Het is hiermee mogelijk om bijvoorbeeld de volgende vragen te stellen:

	ancestor(wiebe, hendrik).        % Hiermee wordt gecontroleerd of Hendrik een voorouder is van Wiebe.
	ancestor(X, hendrik).            % Hiermee worden alle nakomelingen van hendrik getoond.
	ancestor(wiebe, X).              % Hiermee worden alle voorouders van Wiebe getoond.

Tenslotte definiëren we ook een relatie waarmee wordt aangegeven of twee mensen bloedverwanten zijn van elkaar. Je bent een bloedverwant als je een gemeenschappelijke voorouder hebt, of als de een voorouder is van de ander.

    kinsman(X,Y):- ancestor(X,Y) | ancestor(Y,X) | (ancestor(X,Z),ancestor(Y,Z)).

Vragen die we nu kunnen stellen zijn:

	kinsman(wiebe, nynke).           % Hiermee wordt gecontroleerd of Wiebe en Nynke bloedverwanten zijn van elkaar.
	kinsman(wiebe, X).               % Hiermee worden alle bloedverwanten van Wiebe getoond.
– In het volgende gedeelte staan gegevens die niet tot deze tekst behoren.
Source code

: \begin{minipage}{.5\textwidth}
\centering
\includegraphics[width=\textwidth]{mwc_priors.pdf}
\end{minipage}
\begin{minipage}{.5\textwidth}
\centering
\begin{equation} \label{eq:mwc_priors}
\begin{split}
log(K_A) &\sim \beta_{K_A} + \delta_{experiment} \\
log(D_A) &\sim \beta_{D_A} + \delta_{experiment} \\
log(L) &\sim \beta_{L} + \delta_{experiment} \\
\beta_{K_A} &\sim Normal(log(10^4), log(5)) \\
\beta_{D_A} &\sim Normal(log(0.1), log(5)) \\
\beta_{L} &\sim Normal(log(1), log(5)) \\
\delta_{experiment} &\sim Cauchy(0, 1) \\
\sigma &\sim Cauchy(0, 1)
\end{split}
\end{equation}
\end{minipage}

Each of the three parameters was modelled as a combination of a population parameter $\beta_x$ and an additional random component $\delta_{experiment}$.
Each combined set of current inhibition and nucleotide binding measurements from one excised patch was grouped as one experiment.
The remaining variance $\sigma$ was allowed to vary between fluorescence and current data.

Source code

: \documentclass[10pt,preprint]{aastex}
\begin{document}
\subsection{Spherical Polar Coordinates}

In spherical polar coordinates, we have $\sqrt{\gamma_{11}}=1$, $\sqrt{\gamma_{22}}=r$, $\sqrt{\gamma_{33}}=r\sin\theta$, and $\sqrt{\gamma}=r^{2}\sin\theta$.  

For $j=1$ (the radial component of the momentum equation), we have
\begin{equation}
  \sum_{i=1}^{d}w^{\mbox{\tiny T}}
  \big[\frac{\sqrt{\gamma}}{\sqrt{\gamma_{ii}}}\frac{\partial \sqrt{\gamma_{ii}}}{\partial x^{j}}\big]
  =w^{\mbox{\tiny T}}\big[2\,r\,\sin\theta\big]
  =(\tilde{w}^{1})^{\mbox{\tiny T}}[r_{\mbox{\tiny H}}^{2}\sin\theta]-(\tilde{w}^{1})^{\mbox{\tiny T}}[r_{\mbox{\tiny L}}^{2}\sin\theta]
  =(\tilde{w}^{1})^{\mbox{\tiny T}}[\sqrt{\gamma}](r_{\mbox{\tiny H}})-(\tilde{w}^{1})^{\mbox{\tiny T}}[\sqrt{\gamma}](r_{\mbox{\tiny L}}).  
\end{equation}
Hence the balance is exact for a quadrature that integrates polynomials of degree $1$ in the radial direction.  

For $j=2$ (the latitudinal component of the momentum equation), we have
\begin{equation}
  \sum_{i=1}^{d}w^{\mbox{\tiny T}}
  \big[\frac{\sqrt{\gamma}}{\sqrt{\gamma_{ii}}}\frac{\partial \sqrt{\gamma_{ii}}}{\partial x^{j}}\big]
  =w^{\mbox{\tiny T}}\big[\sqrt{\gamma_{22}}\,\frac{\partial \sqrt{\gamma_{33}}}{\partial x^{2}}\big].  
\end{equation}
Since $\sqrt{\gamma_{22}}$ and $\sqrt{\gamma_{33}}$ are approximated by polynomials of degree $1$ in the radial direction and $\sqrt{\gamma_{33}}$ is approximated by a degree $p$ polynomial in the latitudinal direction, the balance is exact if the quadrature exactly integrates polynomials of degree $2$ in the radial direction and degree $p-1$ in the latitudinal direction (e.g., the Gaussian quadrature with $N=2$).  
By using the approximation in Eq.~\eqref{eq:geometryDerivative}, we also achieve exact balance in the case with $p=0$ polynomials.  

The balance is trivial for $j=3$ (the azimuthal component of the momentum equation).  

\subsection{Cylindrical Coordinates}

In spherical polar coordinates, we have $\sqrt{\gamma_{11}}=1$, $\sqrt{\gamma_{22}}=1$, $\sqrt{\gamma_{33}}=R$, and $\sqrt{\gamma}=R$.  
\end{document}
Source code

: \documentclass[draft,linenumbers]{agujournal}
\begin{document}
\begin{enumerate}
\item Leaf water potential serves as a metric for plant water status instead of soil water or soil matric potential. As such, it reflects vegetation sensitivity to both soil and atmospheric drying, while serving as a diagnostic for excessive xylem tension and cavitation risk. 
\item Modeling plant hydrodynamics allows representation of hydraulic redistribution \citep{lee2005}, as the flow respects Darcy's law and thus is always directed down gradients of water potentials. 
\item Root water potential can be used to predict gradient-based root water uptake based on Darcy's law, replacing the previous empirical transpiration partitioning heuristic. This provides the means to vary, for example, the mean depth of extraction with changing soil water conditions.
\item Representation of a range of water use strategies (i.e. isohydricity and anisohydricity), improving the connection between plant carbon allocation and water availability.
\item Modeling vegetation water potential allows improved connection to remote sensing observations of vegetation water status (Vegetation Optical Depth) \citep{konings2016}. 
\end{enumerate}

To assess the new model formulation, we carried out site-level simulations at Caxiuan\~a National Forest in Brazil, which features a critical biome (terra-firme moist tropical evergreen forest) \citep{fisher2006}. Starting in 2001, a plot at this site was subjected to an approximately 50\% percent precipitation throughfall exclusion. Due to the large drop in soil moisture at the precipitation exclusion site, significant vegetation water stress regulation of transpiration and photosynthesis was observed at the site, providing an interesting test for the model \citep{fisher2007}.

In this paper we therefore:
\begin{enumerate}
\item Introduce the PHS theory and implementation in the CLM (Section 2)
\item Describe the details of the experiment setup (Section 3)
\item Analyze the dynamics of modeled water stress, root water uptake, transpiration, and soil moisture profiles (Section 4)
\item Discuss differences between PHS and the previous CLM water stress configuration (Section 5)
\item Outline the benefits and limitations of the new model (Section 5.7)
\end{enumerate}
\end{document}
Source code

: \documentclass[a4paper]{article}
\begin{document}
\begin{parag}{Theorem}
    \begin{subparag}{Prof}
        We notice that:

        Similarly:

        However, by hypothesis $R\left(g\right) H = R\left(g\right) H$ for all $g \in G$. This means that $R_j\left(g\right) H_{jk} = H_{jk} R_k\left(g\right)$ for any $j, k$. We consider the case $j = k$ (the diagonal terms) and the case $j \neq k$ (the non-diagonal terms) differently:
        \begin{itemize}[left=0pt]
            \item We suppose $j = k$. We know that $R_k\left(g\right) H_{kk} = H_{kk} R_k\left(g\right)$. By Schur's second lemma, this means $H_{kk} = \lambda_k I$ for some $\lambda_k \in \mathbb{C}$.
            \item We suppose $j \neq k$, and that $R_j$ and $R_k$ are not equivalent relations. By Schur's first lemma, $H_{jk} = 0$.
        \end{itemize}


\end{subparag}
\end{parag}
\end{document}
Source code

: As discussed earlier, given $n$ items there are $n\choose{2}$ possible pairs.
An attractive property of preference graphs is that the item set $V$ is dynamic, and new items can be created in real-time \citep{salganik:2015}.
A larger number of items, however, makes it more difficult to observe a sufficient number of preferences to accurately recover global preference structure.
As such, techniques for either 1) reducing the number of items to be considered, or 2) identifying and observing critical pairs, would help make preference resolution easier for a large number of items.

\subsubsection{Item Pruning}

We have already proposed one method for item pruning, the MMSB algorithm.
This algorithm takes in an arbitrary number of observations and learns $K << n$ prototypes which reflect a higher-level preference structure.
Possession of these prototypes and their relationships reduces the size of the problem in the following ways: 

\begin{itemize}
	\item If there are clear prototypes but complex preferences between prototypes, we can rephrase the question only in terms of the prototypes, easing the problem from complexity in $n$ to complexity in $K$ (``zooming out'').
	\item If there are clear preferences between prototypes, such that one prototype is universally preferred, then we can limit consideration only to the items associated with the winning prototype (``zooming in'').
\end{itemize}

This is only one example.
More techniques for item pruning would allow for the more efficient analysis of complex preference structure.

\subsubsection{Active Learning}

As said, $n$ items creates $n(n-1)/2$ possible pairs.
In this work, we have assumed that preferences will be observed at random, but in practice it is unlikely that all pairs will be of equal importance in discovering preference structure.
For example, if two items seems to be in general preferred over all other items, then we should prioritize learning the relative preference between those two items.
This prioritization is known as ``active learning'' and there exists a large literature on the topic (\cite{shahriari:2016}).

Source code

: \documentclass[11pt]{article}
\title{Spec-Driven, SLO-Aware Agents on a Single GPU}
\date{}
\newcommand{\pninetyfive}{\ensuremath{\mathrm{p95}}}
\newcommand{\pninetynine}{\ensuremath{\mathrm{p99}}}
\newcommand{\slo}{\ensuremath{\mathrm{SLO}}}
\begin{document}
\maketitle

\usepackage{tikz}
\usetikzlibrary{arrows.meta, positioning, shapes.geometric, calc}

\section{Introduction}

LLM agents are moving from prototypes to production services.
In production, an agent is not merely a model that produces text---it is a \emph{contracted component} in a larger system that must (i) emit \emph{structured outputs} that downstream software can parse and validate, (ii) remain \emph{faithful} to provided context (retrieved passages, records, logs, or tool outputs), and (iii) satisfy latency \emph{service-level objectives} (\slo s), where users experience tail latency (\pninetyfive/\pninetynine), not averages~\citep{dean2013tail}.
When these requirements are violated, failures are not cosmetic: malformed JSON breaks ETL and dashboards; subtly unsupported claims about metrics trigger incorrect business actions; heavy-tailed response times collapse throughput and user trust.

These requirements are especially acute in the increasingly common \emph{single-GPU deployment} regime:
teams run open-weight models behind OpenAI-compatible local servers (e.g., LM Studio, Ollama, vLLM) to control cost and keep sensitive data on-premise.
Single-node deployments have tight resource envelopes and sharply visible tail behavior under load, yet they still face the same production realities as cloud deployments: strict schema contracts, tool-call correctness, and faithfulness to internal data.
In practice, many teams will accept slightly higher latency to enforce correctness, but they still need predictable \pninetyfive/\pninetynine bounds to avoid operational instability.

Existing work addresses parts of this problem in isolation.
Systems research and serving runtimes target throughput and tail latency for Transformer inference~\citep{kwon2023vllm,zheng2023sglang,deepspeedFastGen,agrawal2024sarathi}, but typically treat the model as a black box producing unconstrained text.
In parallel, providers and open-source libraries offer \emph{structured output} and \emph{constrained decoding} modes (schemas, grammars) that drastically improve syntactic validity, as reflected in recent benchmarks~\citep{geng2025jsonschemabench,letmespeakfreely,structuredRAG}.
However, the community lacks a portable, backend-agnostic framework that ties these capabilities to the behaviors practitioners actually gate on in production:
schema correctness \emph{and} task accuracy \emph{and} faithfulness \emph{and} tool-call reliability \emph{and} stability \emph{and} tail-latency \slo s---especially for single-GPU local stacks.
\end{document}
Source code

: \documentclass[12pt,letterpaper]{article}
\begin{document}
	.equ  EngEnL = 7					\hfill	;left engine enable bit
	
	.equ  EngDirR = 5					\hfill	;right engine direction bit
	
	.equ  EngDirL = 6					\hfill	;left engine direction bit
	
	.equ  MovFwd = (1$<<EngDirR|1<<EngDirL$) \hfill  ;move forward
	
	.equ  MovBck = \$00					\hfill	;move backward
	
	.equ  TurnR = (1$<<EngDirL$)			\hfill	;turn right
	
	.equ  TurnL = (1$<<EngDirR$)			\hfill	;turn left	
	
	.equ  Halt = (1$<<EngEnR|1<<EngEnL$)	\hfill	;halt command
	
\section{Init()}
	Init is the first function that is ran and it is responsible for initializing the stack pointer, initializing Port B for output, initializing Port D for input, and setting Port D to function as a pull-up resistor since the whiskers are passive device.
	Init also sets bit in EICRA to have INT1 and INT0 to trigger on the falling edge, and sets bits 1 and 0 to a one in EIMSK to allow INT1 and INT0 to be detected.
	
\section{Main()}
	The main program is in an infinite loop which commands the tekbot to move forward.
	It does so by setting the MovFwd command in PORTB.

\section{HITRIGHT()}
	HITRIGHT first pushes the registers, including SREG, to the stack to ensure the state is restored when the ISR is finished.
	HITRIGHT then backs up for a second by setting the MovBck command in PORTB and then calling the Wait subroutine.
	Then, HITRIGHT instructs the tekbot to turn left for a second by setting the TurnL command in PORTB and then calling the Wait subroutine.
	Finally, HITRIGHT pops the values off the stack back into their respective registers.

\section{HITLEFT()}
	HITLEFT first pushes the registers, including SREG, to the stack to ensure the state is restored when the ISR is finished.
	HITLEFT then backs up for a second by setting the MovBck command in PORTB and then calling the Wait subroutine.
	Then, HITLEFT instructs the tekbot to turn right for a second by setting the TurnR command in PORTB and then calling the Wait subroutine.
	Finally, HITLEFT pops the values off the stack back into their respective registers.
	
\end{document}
Een veel gebruikte logische programmeertaal is Prolog. Ook de vraagtaal SQL is in veel opzichten te beschouwen als een logische programmeertaal. De programmeertaal Curry heeft zowel kenmerken van een functionele als van een logische programmeertaal.

Werkopdracht

Definieer zelf nieuwe relaties zoals sibling, sister, brother, niece, nephew, uncle, aunt, nephew en/of cousin.